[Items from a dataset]
•••••

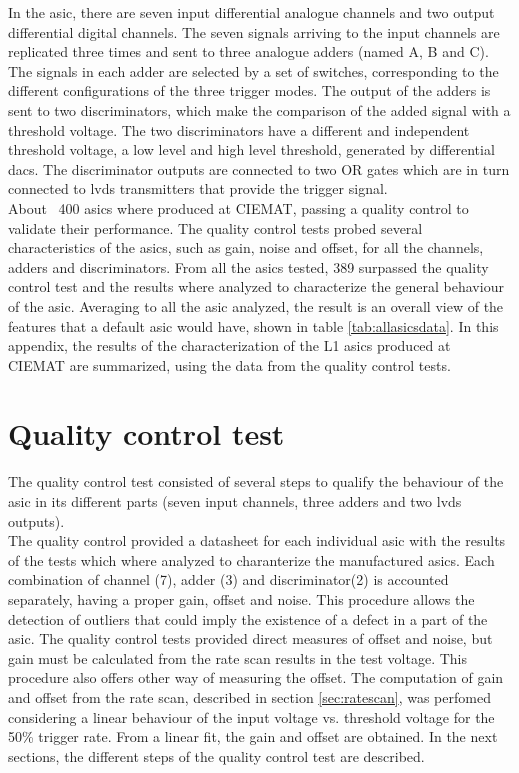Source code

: \documentclass[main.tex]{subfiles}
\begin{document}
In the \gls{asic}, there are seven input differential analogue channels and two output differential digital channels. The seven signals arriving to the input channels are replicated three times and sent to three analogue adders (named A, B and C). The signals in each adder are selected by a set of switches, corresponding to the different configurations of the three trigger modes.
The output of the adders is sent to two discriminators, which make the comparison of the added signal with a threshold voltage.
The two discriminators have a different and independent threshold voltage, a low level and high level threshold, generated by differential \glspl{dac}.
The discriminator outputs are connected to two OR gates which are in turn connected to \gls{lvds} transmitters that provide the trigger signal.\\
About ~400 asics where produced at CIEMAT, passing a quality control to validate their performance. The quality control tests probed several characteristics of the \glspl{asic}, such as gain, noise and offset, for all the channels, adders and discriminators. From all the \glspl{asic} tested, 389 surpassed the quality control test and the results where analyzed to characterize the general behaviour of the \gls{asic}. Averaging to all the \gls{asic} analyzed, the result is an overall view of the features that a default \gls{asic} would have, shown in table \ref{tab:allasicsdata}. In this appendix, the results of the characterization of the L1 \glspl{asic} produced at CIEMAT are summarized, using the data from the quality control tests.

\section{Quality control test}

The quality control test consisted of several steps to qualify the behaviour of the \gls{asic} in its different parts (seven input channels, three adders and two \gls{lvds} outputs).\\
The quality control provided a datasheet for each individual \gls{asic} with the results of the tests which where analyzed to charanterize the manufactured \glspl{asic}. Each combination of channel (7), adder (3) and discriminator(2) is accounted separately, having a proper gain, offset and noise. This procedure allows the detection of outliers that could imply the existence of a defect in a part of the \gls{asic}. The quality control tests provided direct measures of offset and noise, but gain must be calculated from the rate scan results in the test voltage. This procedure also offers other way of measuring the offset. The computation of gain and offset from the rate scan, described in section \ref{sec:ratescan}, was perfomed considering a linear behaviour of the input voltage vs. threshold voltage for the 50\% trigger rate. From a linear fit, the gain and offset are obtained. In the next sections, the different steps of the quality control test are described.
\end{document}
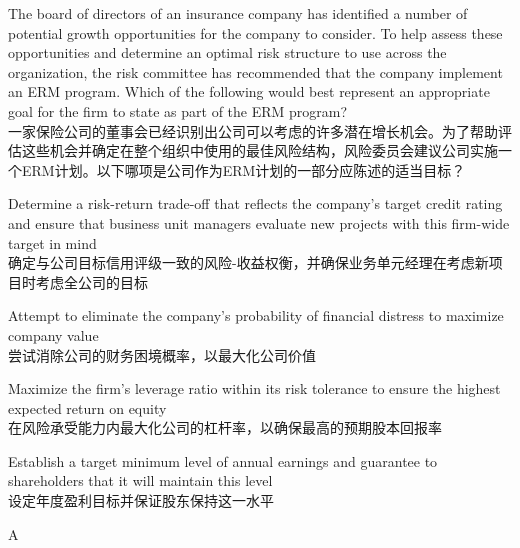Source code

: \documentclass{article}
\newcounter{question} %
\begin{document}
\begin{question}
    The board of directors of an insurance company has identified a number of potential growth opportunities for the company to consider. To help assess these opportunities and determine an optimal risk structure to use across the organization, the risk committee has recommended that the company implement an ERM program. Which of the following would best represent an appropriate goal for the firm to state as part of the ERM program?
    \\一家保险公司的董事会已经识别出公司可以考虑的许多潜在增长机会。为了帮助评估这些机会并确定在整个组织中使用的最佳风险结构，风险委员会建议公司实施一个ERM计划。以下哪项是公司作为ERM计划的一部分应陈述的适当目标？
\end{question}

\begin{choices}
    \item Determine a risk-return trade-off that reflects the company's target credit rating and ensure that business unit managers evaluate new projects with this firm-wide target in mind
    \\确定与公司目标信用评级一致的风险-收益权衡，并确保业务单元经理在考虑新项目时考虑全公司的目标
    \item Attempt to eliminate the company's probability of financial distress to maximize company value
    \\尝试消除公司的财务困境概率，以最大化公司价值
    \item Maximize the firm's leverage ratio within its risk tolerance to ensure the highest expected return on equity
    \\在风险承受能力内最大化公司的杠杆率，以确保最高的预期股本回报率
    \item Establish a target minimum level of annual earnings and guarantee to shareholders that it will maintain this level
    \\设定年度盈利目标并保证股东保持这一水平
\end{choices}

\begin{correctanswer}
    A
\end{correctanswer}
\end{document}
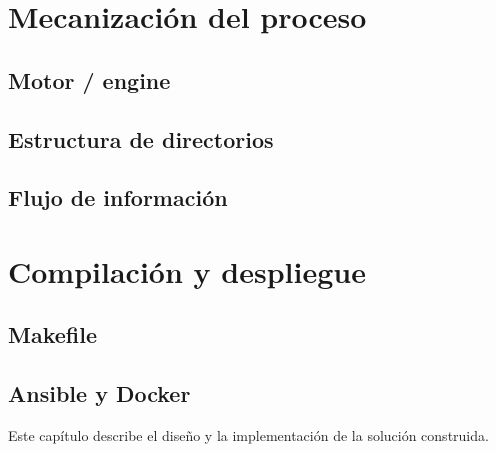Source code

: \section{Mecanización del proceso}
\subsection{Motor / engine}
\subsection{Estructura de directorios}
\subsection{Flujo de información}

\section{Compilación y despliegue}
\subsection{Makefile}
\subsection{Ansible y Docker}


Este capítulo describe el diseño y la implementación de la solución construida.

•••••

EXERCISE AIM
When pictures appear in the records above, leave them out and reproduce exactly each line from the first through the line containing "The discriminator outputs", both included.

ANSWER SECTION
Source code

: \documentclass[main.tex]{subfiles}
\begin{document}
In the \gls{asic}, there are seven input differential analogue channels and two output differential digital channels. The seven signals arriving to the input channels are replicated three times and sent to three analogue adders (named A, B and C). The signals in each adder are selected by a set of switches, corresponding to the different configurations of the three trigger modes.
The output of the adders is sent to two discriminators, which make the comparison of the added signal with a threshold voltage.
The two discriminators have a different and independent threshold voltage, a low level and high level threshold, generated by differential \glspl{dac}.
The discriminator outputs are connected to two OR gates which are in turn connected to \gls{lvds} transmitters that provide the trigger signal.\\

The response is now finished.